Over at Notice & Comment, I posted today about a brief Cato filed last Friday, joined by the National Federation of Independent Business. Here’s a snippet:

On Friday, the Cato Institute and NFIB filed an amicus brief on behalf of petitioners seeking Supreme Court review of the Ninth Circuit’s April order in Baldwin v. United States. Of course, the odds of the Court exercising its appellate jurisdiction are low for any given controversy; nevertheless, Baldwin reflects a rare combination of worst‐​practices that might catch the eye of any Justice intent on revisiting “reflexive” Chevron deference and its corollary doctrines.

The Baldwins are a married couple from California who believe they overpaid $167,000 in taxes and sought a refund from the IRS. They claim that they sent their amended return months in advance of the statutory deadline. To prove timely mailing, the Baldwins have offered circumstantial evidence—in the form of multiple affidavits by corroborating witnesses—that they deposited their documents at a post office with months to spare. A federal district court has determined that the Baldwins’ testimonial evidence is credible.
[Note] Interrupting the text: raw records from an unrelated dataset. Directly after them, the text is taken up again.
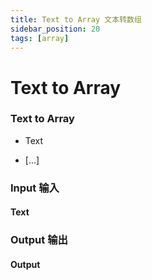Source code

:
 ```yaml
---
title: Text to Array 文本转数组
sidebar_position: 20
tags: [array]
---
```


# Text to Array

<div className="patch-container">
    <div className="patch processor">
        <h3>Text to Array</h3>
        <ul className="inputs">
            <li>Text</li>
        </ul>
        <ul className="outputs">
            <li> <span>[...]</span></li>
        </ul>
    </div>
</div>


<div className="port-descriptions">
<div className="inputs">

### Input 输入

#### Text

</div>
<div className="outputs">

### Output 输出

#### Output 


</div>
</div>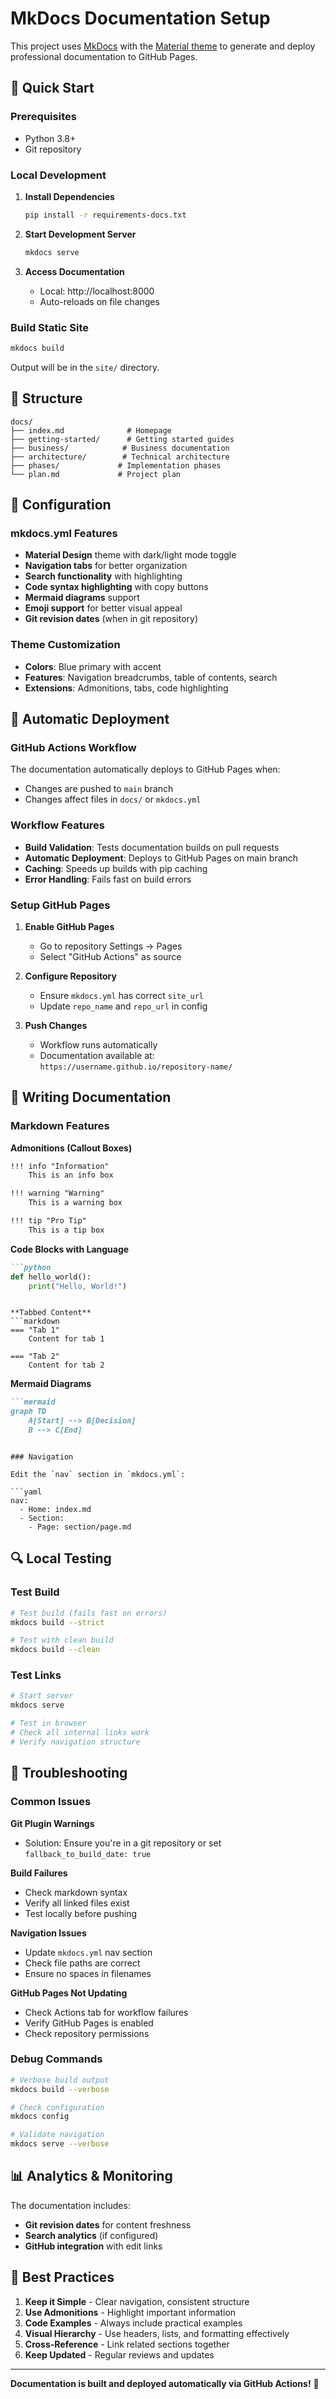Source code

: # MkDocs Documentation Setup

This project uses [MkDocs](https://www.mkdocs.org/) with the [Material theme](https://squidfunk.github.io/mkdocs-material/) to generate and deploy professional documentation to GitHub Pages.

## 🚀 Quick Start

### Prerequisites
- Python 3.8+
- Git repository

### Local Development

1. **Install Dependencies**
   ```bash
   pip install -r requirements-docs.txt
   ```

2. **Start Development Server**
   ```bash
   mkdocs serve
   ```
   
3. **Access Documentation**
   - Local: http://localhost:8000
   - Auto-reloads on file changes

### Build Static Site

```bash
mkdocs build
```

Output will be in the `site/` directory.

## 📁 Structure

```
docs/
├── index.md              # Homepage
├── getting-started/      # Getting started guides
├── business/            # Business documentation
├── architecture/        # Technical architecture
├── phases/             # Implementation phases
└── plan.md             # Project plan
```

## 🔧 Configuration

### mkdocs.yml Features
- **Material Design** theme with dark/light mode toggle
- **Navigation tabs** for better organization
- **Search functionality** with highlighting
- **Code syntax highlighting** with copy buttons
- **Mermaid diagrams** support
- **Emoji support** for better visual appeal
- **Git revision dates** (when in git repository)

### Theme Customization
- **Colors**: Blue primary with accent
- **Features**: Navigation breadcrumbs, table of contents, search
- **Extensions**: Admonitions, tabs, code highlighting

## 🚀 Automatic Deployment

### GitHub Actions Workflow

The documentation automatically deploys to GitHub Pages when:
- Changes are pushed to `main` branch
- Changes affect files in `docs/` or `mkdocs.yml`

### Workflow Features
- **Build Validation**: Tests documentation builds on pull requests
- **Automatic Deployment**: Deploys to GitHub Pages on main branch
- **Caching**: Speeds up builds with pip caching
- **Error Handling**: Fails fast on build errors

### Setup GitHub Pages

1. **Enable GitHub Pages**
   - Go to repository Settings → Pages
   - Select "GitHub Actions" as source

2. **Configure Repository**
   - Ensure `mkdocs.yml` has correct `site_url`
   - Update `repo_name` and `repo_url` in config

3. **Push Changes**
   - Workflow runs automatically
   - Documentation available at: `https://username.github.io/repository-name/`

## 📝 Writing Documentation

### Markdown Features

**Admonitions (Callout Boxes)**
```markdown
!!! info "Information"
    This is an info box

!!! warning "Warning"
    This is a warning box

!!! tip "Pro Tip"
    This is a tip box
```

**Code Blocks with Language**
```markdown
```python
def hello_world():
    print("Hello, World!")
```
```

**Tabbed Content**
```markdown
=== "Tab 1"
    Content for tab 1

=== "Tab 2"
    Content for tab 2
```

**Mermaid Diagrams**
```markdown
```mermaid
graph TD
    A[Start] --> B[Decision]
    B --> C[End]
```
```

### Navigation

Edit the `nav` section in `mkdocs.yml`:

```yaml
nav:
  - Home: index.md
  - Section:
    - Page: section/page.md
```

## 🔍 Local Testing

### Test Build
```bash
# Test build (fails fast on errors)
mkdocs build --strict

# Test with clean build
mkdocs build --clean
```

### Test Links
```bash
# Start server
mkdocs serve

# Test in browser
# Check all internal links work
# Verify navigation structure
```

## 🚨 Troubleshooting

### Common Issues

**Git Plugin Warnings**
- Solution: Ensure you're in a git repository or set `fallback_to_build_date: true`

**Build Failures**
- Check markdown syntax
- Verify all linked files exist
- Test locally before pushing

**Navigation Issues**
- Update `mkdocs.yml` nav section
- Check file paths are correct
- Ensure no spaces in filenames

**GitHub Pages Not Updating**
- Check Actions tab for workflow failures
- Verify GitHub Pages is enabled
- Check repository permissions

### Debug Commands

```bash
# Verbose build output
mkdocs build --verbose

# Check configuration
mkdocs config

# Validate navigation
mkdocs serve --verbose
```

## 📊 Analytics & Monitoring

The documentation includes:
- **Git revision dates** for content freshness
- **Search analytics** (if configured)
- **GitHub integration** with edit links

## 🎯 Best Practices

1. **Keep it Simple** - Clear navigation, consistent structure
2. **Use Admonitions** - Highlight important information
3. **Code Examples** - Always include practical examples
4. **Visual Hierarchy** - Use headers, lists, and formatting effectively
5. **Cross-Reference** - Link related sections together
6. **Keep Updated** - Regular reviews and updates

---

**Documentation is built and deployed automatically via GitHub Actions!** 🚀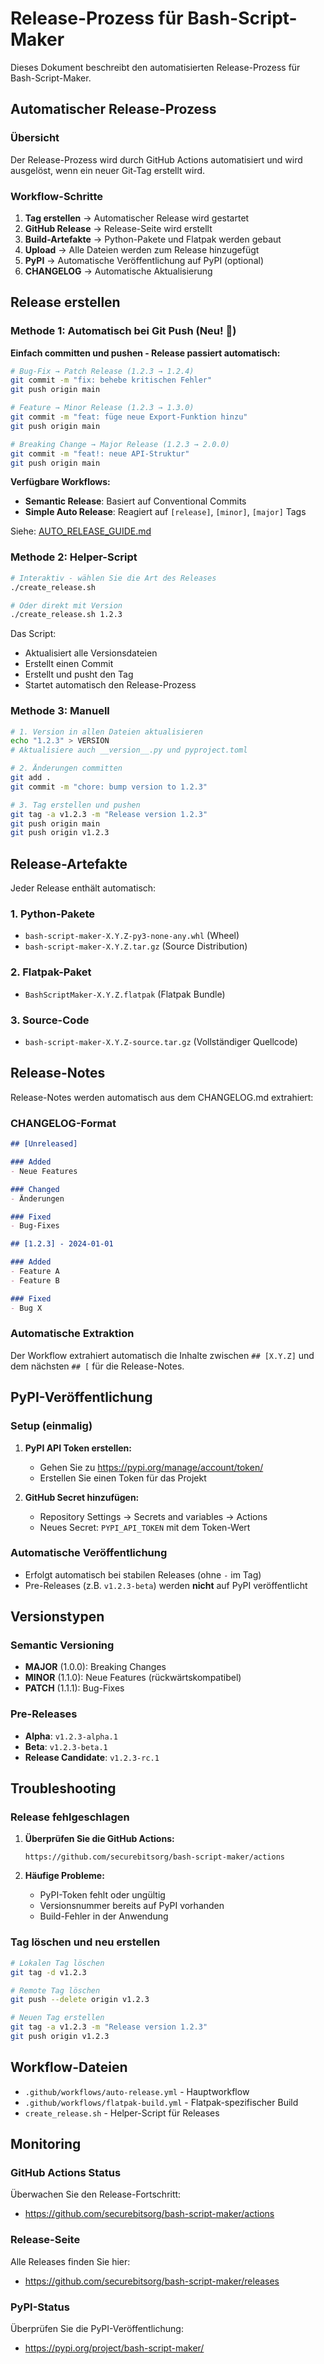 # Release-Prozess für Bash-Script-Maker

Dieses Dokument beschreibt den automatisierten Release-Prozess für Bash-Script-Maker.

## Automatischer Release-Prozess

### Übersicht

Der Release-Prozess wird durch GitHub Actions automatisiert und wird ausgelöst, wenn ein neuer Git-Tag erstellt wird.

### Workflow-Schritte

1. **Tag erstellen** → Automatischer Release wird gestartet
2. **GitHub Release** → Release-Seite wird erstellt
3. **Build-Artefakte** → Python-Pakete und Flatpak werden gebaut
4. **Upload** → Alle Dateien werden zum Release hinzugefügt
5. **PyPI** → Automatische Veröffentlichung auf PyPI (optional)
6. **CHANGELOG** → Automatische Aktualisierung

## Release erstellen

### Methode 1: Automatisch bei Git Push (Neu! 🚀)

**Einfach committen und pushen - Release passiert automatisch:**

```bash
# Bug-Fix → Patch Release (1.2.3 → 1.2.4)
git commit -m "fix: behebe kritischen Fehler"
git push origin main

# Feature → Minor Release (1.2.3 → 1.3.0)  
git commit -m "feat: füge neue Export-Funktion hinzu"
git push origin main

# Breaking Change → Major Release (1.2.3 → 2.0.0)
git commit -m "feat!: neue API-Struktur"
git push origin main
```

**Verfügbare Workflows:**
- **Semantic Release**: Basiert auf Conventional Commits
- **Simple Auto Release**: Reagiert auf `[release]`, `[minor]`, `[major]` Tags

Siehe: [AUTO_RELEASE_GUIDE.md](./AUTO_RELEASE_GUIDE.md)

### Methode 2: Helper-Script

```bash
# Interaktiv - wählen Sie die Art des Releases
./create_release.sh

# Oder direkt mit Version
./create_release.sh 1.2.3
```

Das Script:
- Aktualisiert alle Versionsdateien
- Erstellt einen Commit
- Erstellt und pusht den Tag
- Startet automatisch den Release-Prozess

### Methode 3: Manuell

```bash
# 1. Version in allen Dateien aktualisieren
echo "1.2.3" > VERSION
# Aktualisiere auch __version__.py und pyproject.toml

# 2. Änderungen committen
git add .
git commit -m "chore: bump version to 1.2.3"

# 3. Tag erstellen und pushen
git tag -a v1.2.3 -m "Release version 1.2.3"
git push origin main
git push origin v1.2.3
```

## Release-Artefakte

Jeder Release enthält automatisch:

### 1. Python-Pakete
- `bash-script-maker-X.Y.Z-py3-none-any.whl` (Wheel)
- `bash-script-maker-X.Y.Z.tar.gz` (Source Distribution)

### 2. Flatpak-Paket
- `BashScriptMaker-X.Y.Z.flatpak` (Flatpak Bundle)

### 3. Source-Code
- `bash-script-maker-X.Y.Z-source.tar.gz` (Vollständiger Quellcode)

## Release-Notes

Release-Notes werden automatisch aus dem CHANGELOG.md extrahiert:

### CHANGELOG-Format

```markdown
## [Unreleased]

### Added
- Neue Features

### Changed
- Änderungen

### Fixed
- Bug-Fixes

## [1.2.3] - 2024-01-01

### Added
- Feature A
- Feature B

### Fixed
- Bug X
```

### Automatische Extraktion

Der Workflow extrahiert automatisch die Inhalte zwischen `## [X.Y.Z]` und dem nächsten `## [` für die Release-Notes.

## PyPI-Veröffentlichung

### Setup (einmalig)

1. **PyPI API Token erstellen:**
   - Gehen Sie zu https://pypi.org/manage/account/token/
   - Erstellen Sie einen Token für das Projekt

2. **GitHub Secret hinzufügen:**
   - Repository Settings → Secrets and variables → Actions
   - Neues Secret: `PYPI_API_TOKEN` mit dem Token-Wert

### Automatische Veröffentlichung

- Erfolgt automatisch bei stabilen Releases (ohne `-` im Tag)
- Pre-Releases (z.B. `v1.2.3-beta`) werden **nicht** auf PyPI veröffentlicht

## Versionstypen

### Semantic Versioning

- **MAJOR** (1.0.0): Breaking Changes
- **MINOR** (1.1.0): Neue Features (rückwärtskompatibel)
- **PATCH** (1.1.1): Bug-Fixes

### Pre-Releases

- **Alpha**: `v1.2.3-alpha.1`
- **Beta**: `v1.2.3-beta.1`
- **Release Candidate**: `v1.2.3-rc.1`

## Troubleshooting

### Release fehlgeschlagen

1. **Überprüfen Sie die GitHub Actions:**
   ```
   https://github.com/securebitsorg/bash-script-maker/actions
   ```

2. **Häufige Probleme:**
   - PyPI-Token fehlt oder ungültig
   - Versionsnummer bereits auf PyPI vorhanden
   - Build-Fehler in der Anwendung

### Tag löschen und neu erstellen

```bash
# Lokalen Tag löschen
git tag -d v1.2.3

# Remote Tag löschen
git push --delete origin v1.2.3

# Neuen Tag erstellen
git tag -a v1.2.3 -m "Release version 1.2.3"
git push origin v1.2.3
```

## Workflow-Dateien

- `.github/workflows/auto-release.yml` - Hauptworkflow
- `.github/workflows/flatpak-build.yml` - Flatpak-spezifischer Build
- `create_release.sh` - Helper-Script für Releases

## Monitoring

### GitHub Actions Status

Überwachen Sie den Release-Fortschritt:
- https://github.com/securebitsorg/bash-script-maker/actions

### Release-Seite

Alle Releases finden Sie hier:
- https://github.com/securebitsorg/bash-script-maker/releases

### PyPI-Status

Überprüfen Sie die PyPI-Veröffentlichung:
- https://pypi.org/project/bash-script-maker/
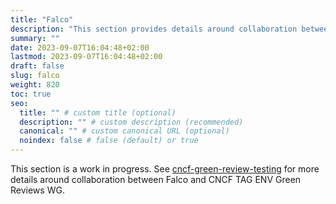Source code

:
 ```yaml
---
title: "Falco"
description: "This section provides details around collaboration between CNCF TAG ENV Green Reviews WG and Falco project."
summary: ""
date: 2023-09-07T16:04:48+02:00
lastmod: 2023-09-07T16:04:48+02:00
draft: false
slug: falco
weight: 820
toc: true
seo:
  title: "" # custom title (optional)
  description: "" # custom description (recommended)
  canonical: "" # custom canonical URL (optional)
  noindex: false # false (default) or true
---
```


This section is a work in progress. See [cncf-green-review-testing](https://github.com/falcosecurity/cncf-green-review-testing) for more details around collaboration between Falco and CNCF TAG ENV Green Reviews WG.
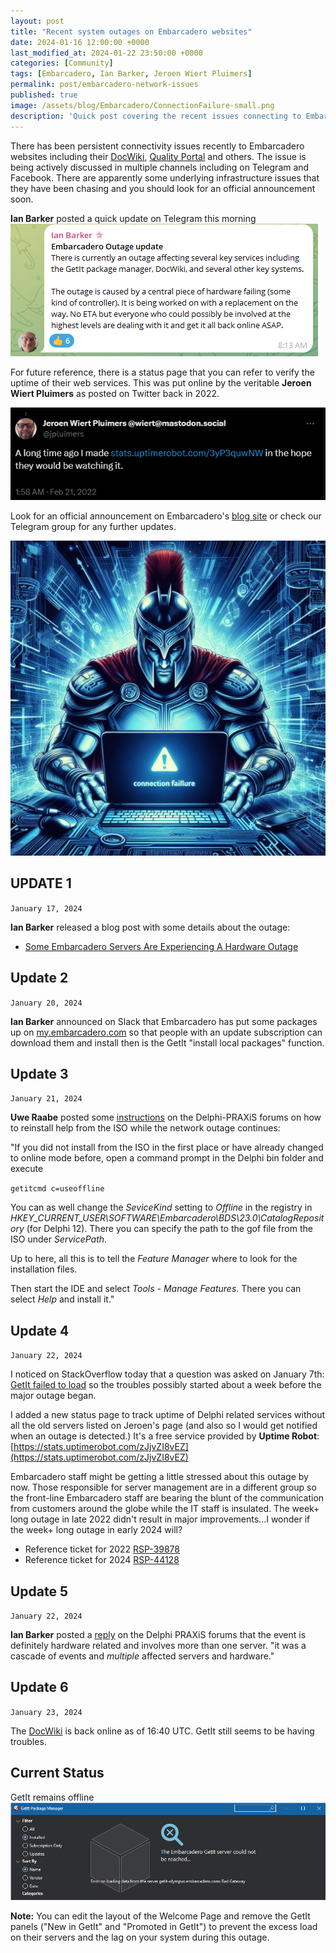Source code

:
 ```yaml
---
layout: post
title: "Recent system outages on Embarcadero websites"
date: 2024-01-16 12:00:00 +0000
last_modified_at: 2024-01-22 23:50:00 +0000
categories: [Community]
tags: [Embarcadero, Ian Barker, Jeroen Wiert Pluimers]
permalink: post/embarcadero-network-issues
published: true
image: /assets/blog/Embarcadero/ConnectionFailure-small.png
description: 'Quick post covering the recent issues connecting to Embarcadero websites'
---
```


There has been persistent connectivity issues recently to Embarcadero websites including their [DocWiki](https://docwiki.embarcadero.com), [Quality Portal](https://quality.embarcadero.com/) and others.  The issue is being actively discussed in multiple channels including on Telegram and Facebook.  There are apparently some underlying infrastructure issues that they have been chasing and you should look for an official announcement soon.

**Ian Barker** posted a quick update on Telegram this morning
[![Update on outage](/assets/blog/Embarcadero/IanBarker-Update.png)](https://t.me/delphidevelopers/35711)


For future reference, there is a status page that you can refer to verify the uptime of their web services. This was put online by the veritable **Jeroen Wiert Pluimers** as posted on Twitter back in 2022.  

[![Uptime Monitoring of Embarcadero Sites](/assets/blog/Embarcadero/Jeroen-Twitter-Post.png)](https://twitter.com/jpluimers/status/1495669278519046148)


Look for an official announcement on Embarcadero's [blog site](https://blogs.embarcadero.com) or check our Telegram group for any further updates.

![Connection Failure](/assets/blog/Embarcadero/Connection-Failure.png)

## UPDATE 1
`January 17, 2024`

**Ian Barker** released a blog post with some details about the outage:
* [Some Embarcadero Servers Are Experiencing A Hardware Outage](https://blogs.embarcadero.com/we-are-experiencing-a-hardware-outage/)

## Update 2
`January 20, 2024`

**Ian Barker** announced on Slack that Embarcadero has put some packages up on [my.embarcadero.com](https://my.embarcadero.com) so that people with an update subscription can download them and install then is the GetIt "install local packages" function.

## Update 3
`January 21, 2024`

**Uwe Raabe** posted some [instructions](https://en.delphipraxis.net/topic/10835-fyi-several-embarcadero-services-are-currently-unavailable/?do=findComment&comment=86688) on the Delphi-PRAXiS forums on how to reinstall help from the ISO while the network outage continues:

"If you did not install from the ISO in the first place or have already changed to online mode before, open a command prompt in the Delphi bin folder and execute 

`getitcmd c=useoffline`

You can as well change the *SeviceKind* setting to *Offline* in the registry in *HKEY_CURRENT_USER\SOFTWARE\Embarcadero\BDS\23.0\CatalogRepository* (for Delphi 12). There you can specify the path to the gof file from the ISO under *ServicePath*.

Up to here, all this is to tell the *Feature Manager* where to look for the installation files. 

Then start the IDE and select *Tools - Manage Features*. There you can select *Help* and install it."

## Update 4
`January 22, 2024`

I noticed on StackOverflow today that a question was asked on January 7th: [GetIt failed to load](https://stackoverflow.com/questions/77772473/unable-to-load-url-https-getit-12-embarcadero-com-when-trying-to-load-getit-in) so the troubles possibly started about a week before the major outage began.

I added a new status page to track uptime of Delphi related services without all the old servers listed on Jeroen's page (and also so I would get notified when an outage is detected.)  It's a free service provided by **Uptime Robot**: [https://stats.uptimerobot.com/zJjvZI8vEZ](https://stats.uptimerobot.com/zJjvZI8vEZ)

Embarcadero staff might be getting a little stressed about this outage by now.  Those responsible for server management are in a different group so the front-line Embarcadero staff are bearing the blunt of the communication from customers around the globe while the IT staff is insulated.  The week+ long outage in late 2022 didn't result in major improvements...I wonder if the week+ long outage in early 2024 will?  
- Reference ticket for 2022 [RSP-39878](https://quality.embarcadero.com/browse/RSP-39878)
- Reference ticket for 2024 [RSP-44128](https://quality.embarcadero.com/browse/RSP-44128)


## Update 5
`January 22, 2024`

**Ian Barker** posted a [reply](https://en.delphipraxis.net/topic/10835-fyi-several-embarcadero-services-are-currently-unavailable/?do=findComment&comment=86729) on the Delphi PRAXiS forums that the event is definitely hardware related and involves more than one server.  "it was a cascade of events and *multiple* affected servers and hardware."  


## Update 6
`January 23, 2024`

The [DocWiki](https://docwiki.embarcadero.com/) is back online as of 16:40 UTC.  GetIt still seems to be having troubles.


## Current Status
GetIt remains offline
![GetIt Server Outage](/assets/blog/Embarcadero/GetIt-Outage.png)


**Note:** You can edit the layout of the Welcome Page and remove the GetIt panels ("New in GetIt" and "Promoted in GetIt") to prevent the excess load on their servers and the lag on your system during this outage.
The IRS, however, claims never to have received the documents. The tax code doesn’t directly speak to the possibility of lost mail, but the agency reads the statute’s silence as leaving the Baldwins out of luck, no matter how many witnesses the couple calls forth to testify that the tax documents were timely sent. According to the IRS, the Baldwins not only are denied a refund, but the filing deadlines trigger the government’s statutory waiver for sovereign immunity, so the couple also is denied access to the courts for redress.

Millions of taxpayers rely on the US Postal Service to mail tax documents every year, and these mountains of mail are carried and received by imperfect humans who misplace documents. Indeed, the Baldwins’ plight is far from unique, and many such cases have come before the courts over the years.

Since 1954, circuit courts have split over how to deal with allegedly lost mail that denies taxpayers their “day in court.” On the one hand, two circuits adopted the IRS’s unforgiving interpretation. On the other hand, four circuits turned to an old common‐​law evidentiary principle, known as the mailbox rule, which allows taxpayers to present extrinsic evidence that their claims were timely mailed.

After decades of litigating the mailbox rule with mixed success, the IRS switched gears and tried an administrative shortcut. Specifically, the agency underwent a cursory five‐​page rulemaking to “clarify” that the statute meant what the IRS had argued all along in court.

On its own terms, the IRS’s “clarifying” rule fails to implicate agency expertise; instead, it purports to deny courts access to a common‐​law principle developed by federal judges to police their own jurisdiction. Simply put, the agency’s rule regulates the craft of judging, which is obviously outside of the IRS’s bailiwick.

The IRS’s lack of expertise explains why the agency’s rulemaking said so little—because there was so little to say. Across the proposed and final rules, the entire rulemaking provided a paltry nine paragraphs of conclusory reasoning.

Having jumped through the bare‐​minimum procedural hoops, the agency then felt entitled to the Chevron framework. The Ninth Circuit, alas, agreed. In so doing, a three‐​judge panel applied the sort of cursory methodology that can give deference a bad name.